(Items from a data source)
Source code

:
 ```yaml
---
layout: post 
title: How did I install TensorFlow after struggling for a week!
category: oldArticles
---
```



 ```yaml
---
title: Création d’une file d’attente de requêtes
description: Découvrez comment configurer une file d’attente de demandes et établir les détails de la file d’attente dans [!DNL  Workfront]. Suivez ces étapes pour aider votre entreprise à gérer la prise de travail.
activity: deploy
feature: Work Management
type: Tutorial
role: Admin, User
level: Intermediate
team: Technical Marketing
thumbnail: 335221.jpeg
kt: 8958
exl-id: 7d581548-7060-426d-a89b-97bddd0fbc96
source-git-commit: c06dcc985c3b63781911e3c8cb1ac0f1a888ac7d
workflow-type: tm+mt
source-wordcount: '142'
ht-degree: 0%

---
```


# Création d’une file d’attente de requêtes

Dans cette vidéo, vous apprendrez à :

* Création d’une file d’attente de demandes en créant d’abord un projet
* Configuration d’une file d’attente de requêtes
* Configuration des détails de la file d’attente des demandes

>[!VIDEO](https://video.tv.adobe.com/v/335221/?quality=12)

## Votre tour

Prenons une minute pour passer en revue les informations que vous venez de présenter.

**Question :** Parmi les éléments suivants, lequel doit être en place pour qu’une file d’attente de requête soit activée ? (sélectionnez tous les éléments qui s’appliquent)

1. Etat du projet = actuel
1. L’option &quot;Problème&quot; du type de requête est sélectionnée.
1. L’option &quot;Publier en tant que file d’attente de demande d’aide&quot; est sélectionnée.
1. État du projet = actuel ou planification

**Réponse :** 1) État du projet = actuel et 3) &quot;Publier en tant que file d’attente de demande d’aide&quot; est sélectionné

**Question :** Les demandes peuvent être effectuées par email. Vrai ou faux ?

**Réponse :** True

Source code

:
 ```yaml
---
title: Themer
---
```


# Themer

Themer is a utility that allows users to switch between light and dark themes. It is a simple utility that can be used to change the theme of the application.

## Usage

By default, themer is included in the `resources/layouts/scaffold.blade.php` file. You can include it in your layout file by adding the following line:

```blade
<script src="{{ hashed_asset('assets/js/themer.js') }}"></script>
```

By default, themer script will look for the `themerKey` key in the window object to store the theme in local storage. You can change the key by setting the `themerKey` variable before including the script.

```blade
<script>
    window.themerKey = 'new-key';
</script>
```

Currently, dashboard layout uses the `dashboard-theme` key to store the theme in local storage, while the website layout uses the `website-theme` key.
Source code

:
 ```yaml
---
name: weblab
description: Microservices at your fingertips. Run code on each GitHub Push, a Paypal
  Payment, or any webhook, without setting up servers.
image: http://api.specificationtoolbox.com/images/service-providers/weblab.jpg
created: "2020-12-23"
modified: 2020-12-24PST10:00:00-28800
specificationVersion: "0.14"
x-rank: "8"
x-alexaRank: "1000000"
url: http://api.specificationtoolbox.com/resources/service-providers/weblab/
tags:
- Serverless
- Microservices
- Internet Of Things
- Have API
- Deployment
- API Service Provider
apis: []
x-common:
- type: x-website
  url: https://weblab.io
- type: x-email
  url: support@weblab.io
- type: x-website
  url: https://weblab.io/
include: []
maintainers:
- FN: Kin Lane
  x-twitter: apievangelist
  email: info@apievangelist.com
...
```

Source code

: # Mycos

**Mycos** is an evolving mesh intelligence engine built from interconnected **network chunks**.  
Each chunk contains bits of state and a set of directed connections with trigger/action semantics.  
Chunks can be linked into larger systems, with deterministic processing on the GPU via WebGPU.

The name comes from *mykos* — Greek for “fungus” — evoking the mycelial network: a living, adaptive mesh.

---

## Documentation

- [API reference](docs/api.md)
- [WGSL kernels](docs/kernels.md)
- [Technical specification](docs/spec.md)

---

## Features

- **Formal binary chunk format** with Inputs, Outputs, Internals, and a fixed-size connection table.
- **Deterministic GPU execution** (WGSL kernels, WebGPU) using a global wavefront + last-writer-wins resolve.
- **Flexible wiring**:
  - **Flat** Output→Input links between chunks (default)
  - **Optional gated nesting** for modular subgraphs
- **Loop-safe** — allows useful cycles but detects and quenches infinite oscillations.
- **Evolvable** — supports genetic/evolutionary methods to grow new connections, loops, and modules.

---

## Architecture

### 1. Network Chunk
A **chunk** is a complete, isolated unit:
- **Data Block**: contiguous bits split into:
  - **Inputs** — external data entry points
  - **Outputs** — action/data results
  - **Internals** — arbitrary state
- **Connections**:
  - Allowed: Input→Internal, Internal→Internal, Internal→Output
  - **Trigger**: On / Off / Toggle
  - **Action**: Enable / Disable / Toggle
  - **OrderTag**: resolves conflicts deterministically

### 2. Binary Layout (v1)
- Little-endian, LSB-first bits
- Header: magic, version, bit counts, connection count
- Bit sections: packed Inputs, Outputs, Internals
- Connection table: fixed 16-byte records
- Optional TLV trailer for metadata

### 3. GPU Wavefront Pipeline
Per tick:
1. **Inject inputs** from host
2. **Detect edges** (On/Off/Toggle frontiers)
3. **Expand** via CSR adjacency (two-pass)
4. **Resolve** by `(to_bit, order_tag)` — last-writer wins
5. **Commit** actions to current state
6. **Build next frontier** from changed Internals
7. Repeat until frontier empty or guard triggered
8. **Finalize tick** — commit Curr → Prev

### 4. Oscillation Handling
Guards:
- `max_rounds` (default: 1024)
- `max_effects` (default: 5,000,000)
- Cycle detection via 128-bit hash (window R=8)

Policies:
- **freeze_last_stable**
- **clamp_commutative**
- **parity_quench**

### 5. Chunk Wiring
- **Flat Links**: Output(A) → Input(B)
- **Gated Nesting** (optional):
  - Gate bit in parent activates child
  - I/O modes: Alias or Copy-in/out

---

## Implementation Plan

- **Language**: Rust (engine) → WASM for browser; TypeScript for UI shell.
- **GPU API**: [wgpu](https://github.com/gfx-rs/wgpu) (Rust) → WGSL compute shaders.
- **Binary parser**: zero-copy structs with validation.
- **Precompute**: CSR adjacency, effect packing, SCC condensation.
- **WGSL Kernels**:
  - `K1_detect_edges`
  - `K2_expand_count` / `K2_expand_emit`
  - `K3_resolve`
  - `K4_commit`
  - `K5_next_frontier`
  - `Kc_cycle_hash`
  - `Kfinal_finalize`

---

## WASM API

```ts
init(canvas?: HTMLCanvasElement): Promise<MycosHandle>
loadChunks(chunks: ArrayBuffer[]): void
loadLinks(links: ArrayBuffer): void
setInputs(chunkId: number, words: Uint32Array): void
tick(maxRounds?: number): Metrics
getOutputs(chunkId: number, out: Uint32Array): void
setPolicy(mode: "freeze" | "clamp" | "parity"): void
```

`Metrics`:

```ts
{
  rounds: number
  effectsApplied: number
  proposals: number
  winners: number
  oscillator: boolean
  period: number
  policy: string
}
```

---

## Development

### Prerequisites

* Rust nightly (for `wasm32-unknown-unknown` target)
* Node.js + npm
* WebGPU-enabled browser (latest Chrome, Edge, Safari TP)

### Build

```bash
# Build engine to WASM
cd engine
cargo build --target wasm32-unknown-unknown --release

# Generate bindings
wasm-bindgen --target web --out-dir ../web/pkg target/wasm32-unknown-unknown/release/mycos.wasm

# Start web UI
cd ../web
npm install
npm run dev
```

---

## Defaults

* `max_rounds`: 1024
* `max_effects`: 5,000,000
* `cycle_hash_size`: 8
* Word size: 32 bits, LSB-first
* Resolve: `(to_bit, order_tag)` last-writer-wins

* [Assigned task]
Transcribe each entry above exactly as it reads.

* [Solution to this problem]
Source code

:
 ```yaml
---
layout: post 
title: How did I install TensorFlow after struggling for a week!
category: oldArticles
---
```



 ```yaml
---
title: Création d’une file d’attente de requêtes
description: Découvrez comment configurer une file d’attente de demandes et établir les détails de la file d’attente dans [!DNL  Workfront]. Suivez ces étapes pour aider votre entreprise à gérer la prise de travail.
activity: deploy
feature: Work Management
type: Tutorial
role: Admin, User
level: Intermediate
team: Technical Marketing
thumbnail: 335221.jpeg
kt: 8958
exl-id: 7d581548-7060-426d-a89b-97bddd0fbc96
source-git-commit: c06dcc985c3b63781911e3c8cb1ac0f1a888ac7d
workflow-type: tm+mt
source-wordcount: '142'
ht-degree: 0%

---
```


# Création d’une file d’attente de requêtes

Dans cette vidéo, vous apprendrez à :

* Création d’une file d’attente de demandes en créant d’abord un projet
* Configuration d’une file d’attente de requêtes
* Configuration des détails de la file d’attente des demandes

>[!VIDEO](https://video.tv.adobe.com/v/335221/?quality=12)

## Votre tour

Prenons une minute pour passer en revue les informations que vous venez de présenter.

**Question :** Parmi les éléments suivants, lequel doit être en place pour qu’une file d’attente de requête soit activée ? (sélectionnez tous les éléments qui s’appliquent)

1. Etat du projet = actuel
1. L’option &quot;Problème&quot; du type de requête est sélectionnée.
1. L’option &quot;Publier en tant que file d’attente de demande d’aide&quot; est sélectionnée.
1. État du projet = actuel ou planification

**Réponse :** 1) État du projet = actuel et 3) &quot;Publier en tant que file d’attente de demande d’aide&quot; est sélectionné

**Question :** Les demandes peuvent être effectuées par email. Vrai ou faux ?

**Réponse :** True

Source code

:
 ```yaml
---
title: Themer
---
```


# Themer

Themer is a utility that allows users to switch between light and dark themes. It is a simple utility that can be used to change the theme of the application.

## Usage

By default, themer is included in the `resources/layouts/scaffold.blade.php` file. You can include it in your layout file by adding the following line:

```blade
<script src="{{ hashed_asset('assets/js/themer.js') }}"></script>
```

By default, themer script will look for the `themerKey` key in the window object to store the theme in local storage. You can change the key by setting the `themerKey` variable before including the script.

```blade
<script>
    window.themerKey = 'new-key';
</script>
```

Currently, dashboard layout uses the `dashboard-theme` key to store the theme in local storage, while the website layout uses the `website-theme` key.
Source code

:
 ```yaml
---
name: weblab
description: Microservices at your fingertips. Run code on each GitHub Push, a Paypal
  Payment, or any webhook, without setting up servers.
image: http://api.specificationtoolbox.com/images/service-providers/weblab.jpg
created: "2020-12-23"
modified: 2020-12-24PST10:00:00-28800
specificationVersion: "0.14"
x-rank: "8"
x-alexaRank: "1000000"
url: http://api.specificationtoolbox.com/resources/service-providers/weblab/
tags:
- Serverless
- Microservices
- Internet Of Things
- Have API
- Deployment
- API Service Provider
apis: []
x-common:
- type: x-website
  url: https://weblab.io
- type: x-email
  url: support@weblab.io
- type: x-website
  url: https://weblab.io/
include: []
maintainers:
- FN: Kin Lane
  x-twitter: apievangelist
  email: info@apievangelist.com
...
```

Source code

: # Mycos

**Mycos** is an evolving mesh intelligence engine built from interconnected **network chunks**.  
Each chunk contains bits of state and a set of directed connections with trigger/action semantics.  
Chunks can be linked into larger systems, with deterministic processing on the GPU via WebGPU.

The name comes from *mykos* — Greek for “fungus” — evoking the mycelial network: a living, adaptive mesh.

---

## Documentation

- [API reference](docs/api.md)
- [WGSL kernels](docs/kernels.md)
- [Technical specification](docs/spec.md)

---

## Features

- **Formal binary chunk format** with Inputs, Outputs, Internals, and a fixed-size connection table.
- **Deterministic GPU execution** (WGSL kernels, WebGPU) using a global wavefront + last-writer-wins resolve.
- **Flexible wiring**:
  - **Flat** Output→Input links between chunks (default)
  - **Optional gated nesting** for modular subgraphs
- **Loop-safe** — allows useful cycles but detects and quenches infinite oscillations.
- **Evolvable** — supports genetic/evolutionary methods to grow new connections, loops, and modules.

---

## Architecture

### 1. Network Chunk
A **chunk** is a complete, isolated unit:
- **Data Block**: contiguous bits split into:
  - **Inputs** — external data entry points
  - **Outputs** — action/data results
  - **Internals** — arbitrary state
- **Connections**:
  - Allowed: Input→Internal, Internal→Internal, Internal→Output
  - **Trigger**: On / Off / Toggle
  - **Action**: Enable / Disable / Toggle
  - **OrderTag**: resolves conflicts deterministically

### 2. Binary Layout (v1)
- Little-endian, LSB-first bits
- Header: magic, version, bit counts, connection count
- Bit sections: packed Inputs, Outputs, Internals
- Connection table: fixed 16-byte records
- Optional TLV trailer for metadata

### 3. GPU Wavefront Pipeline
Per tick:
1. **Inject inputs** from host
2. **Detect edges** (On/Off/Toggle frontiers)
3. **Expand** via CSR adjacency (two-pass)
4. **Resolve** by `(to_bit, order_tag)` — last-writer wins
5. **Commit** actions to current state
6. **Build next frontier** from changed Internals
7. Repeat until frontier empty or guard triggered
8. **Finalize tick** — commit Curr → Prev

### 4. Oscillation Handling
Guards:
- `max_rounds` (default: 1024)
- `max_effects` (default: 5,000,000)
- Cycle detection via 128-bit hash (window R=8)

Policies:
- **freeze_last_stable**
- **clamp_commutative**
- **parity_quench**

### 5. Chunk Wiring
- **Flat Links**: Output(A) → Input(B)
- **Gated Nesting** (optional):
  - Gate bit in parent activates child
  - I/O modes: Alias or Copy-in/out

---

## Implementation Plan

- **Language**: Rust (engine) → WASM for browser; TypeScript for UI shell.
- **GPU API**: [wgpu](https://github.com/gfx-rs/wgpu) (Rust) → WGSL compute shaders.
- **Binary parser**: zero-copy structs with validation.
- **Precompute**: CSR adjacency, effect packing, SCC condensation.
- **WGSL Kernels**:
  - `K1_detect_edges`
  - `K2_expand_count` / `K2_expand_emit`
  - `K3_resolve`
  - `K4_commit`
  - `K5_next_frontier`
  - `Kc_cycle_hash`
  - `Kfinal_finalize`

---

## WASM API

```ts
init(canvas?: HTMLCanvasElement): Promise<MycosHandle>
loadChunks(chunks: ArrayBuffer[]): void
loadLinks(links: ArrayBuffer): void
setInputs(chunkId: number, words: Uint32Array): void
tick(maxRounds?: number): Metrics
getOutputs(chunkId: number, out: Uint32Array): void
setPolicy(mode: "freeze" | "clamp" | "parity"): void
```

`Metrics`:

```ts
{
  rounds: number
  effectsApplied: number
  proposals: number
  winners: number
  oscillator: boolean
  period: number
  policy: string
}
```

---

## Development

### Prerequisites

* Rust nightly (for `wasm32-unknown-unknown` target)
* Node.js + npm
* WebGPU-enabled browser (latest Chrome, Edge, Safari TP)

### Build

```bash
# Build engine to WASM
cd engine
cargo build --target wasm32-unknown-unknown --release

# Generate bindings
wasm-bindgen --target web --out-dir ../web/pkg target/wasm32-unknown-unknown/release/mycos.wasm

# Start web UI
cd ../web
npm install
npm run dev
```

---

## Defaults

* `max_rounds`: 1024
* `max_effects`: 5,000,000
* `cycle_hash_size`: 8
* Word size: 32 bits, LSB-first
* Resolve: `(to_bit, order_tag)` last-writer-wins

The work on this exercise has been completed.